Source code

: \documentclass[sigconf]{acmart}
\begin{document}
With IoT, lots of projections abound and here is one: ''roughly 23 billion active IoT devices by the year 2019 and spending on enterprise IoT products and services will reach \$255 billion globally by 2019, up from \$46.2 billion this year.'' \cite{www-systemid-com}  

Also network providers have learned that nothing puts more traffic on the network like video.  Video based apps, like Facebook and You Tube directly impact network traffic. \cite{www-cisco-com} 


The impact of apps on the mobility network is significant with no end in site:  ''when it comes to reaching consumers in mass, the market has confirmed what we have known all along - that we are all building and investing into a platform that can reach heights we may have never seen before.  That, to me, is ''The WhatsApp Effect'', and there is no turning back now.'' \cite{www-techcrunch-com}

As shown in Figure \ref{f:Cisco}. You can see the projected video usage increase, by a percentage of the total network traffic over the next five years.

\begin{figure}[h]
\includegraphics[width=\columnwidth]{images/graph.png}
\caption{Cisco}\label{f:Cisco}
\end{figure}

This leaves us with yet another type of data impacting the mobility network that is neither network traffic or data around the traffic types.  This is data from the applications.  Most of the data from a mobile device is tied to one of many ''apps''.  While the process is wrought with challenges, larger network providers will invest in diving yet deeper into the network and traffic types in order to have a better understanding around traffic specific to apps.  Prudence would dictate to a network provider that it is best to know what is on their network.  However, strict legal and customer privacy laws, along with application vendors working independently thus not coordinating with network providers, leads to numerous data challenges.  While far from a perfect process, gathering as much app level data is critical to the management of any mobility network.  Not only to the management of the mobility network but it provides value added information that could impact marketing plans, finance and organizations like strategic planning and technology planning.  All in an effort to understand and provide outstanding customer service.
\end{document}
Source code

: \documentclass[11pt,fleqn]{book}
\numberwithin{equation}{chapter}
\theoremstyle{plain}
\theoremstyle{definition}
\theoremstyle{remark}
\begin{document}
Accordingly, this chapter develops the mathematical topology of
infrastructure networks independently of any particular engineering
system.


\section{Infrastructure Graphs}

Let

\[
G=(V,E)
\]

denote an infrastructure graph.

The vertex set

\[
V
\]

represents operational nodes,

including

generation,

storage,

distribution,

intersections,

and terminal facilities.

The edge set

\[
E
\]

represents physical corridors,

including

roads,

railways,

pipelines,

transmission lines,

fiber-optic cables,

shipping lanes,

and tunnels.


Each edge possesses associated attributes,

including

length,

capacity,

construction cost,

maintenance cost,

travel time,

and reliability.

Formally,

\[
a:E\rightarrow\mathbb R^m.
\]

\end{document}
───
--- WHAT YOU SHOULD DO ---
From the listing above, copy all lines holding the word "theoremstyle".

--- EXERCISE RESPONSE ---
\theoremstyle{plain}
\theoremstyle{definition}
\theoremstyle{remark}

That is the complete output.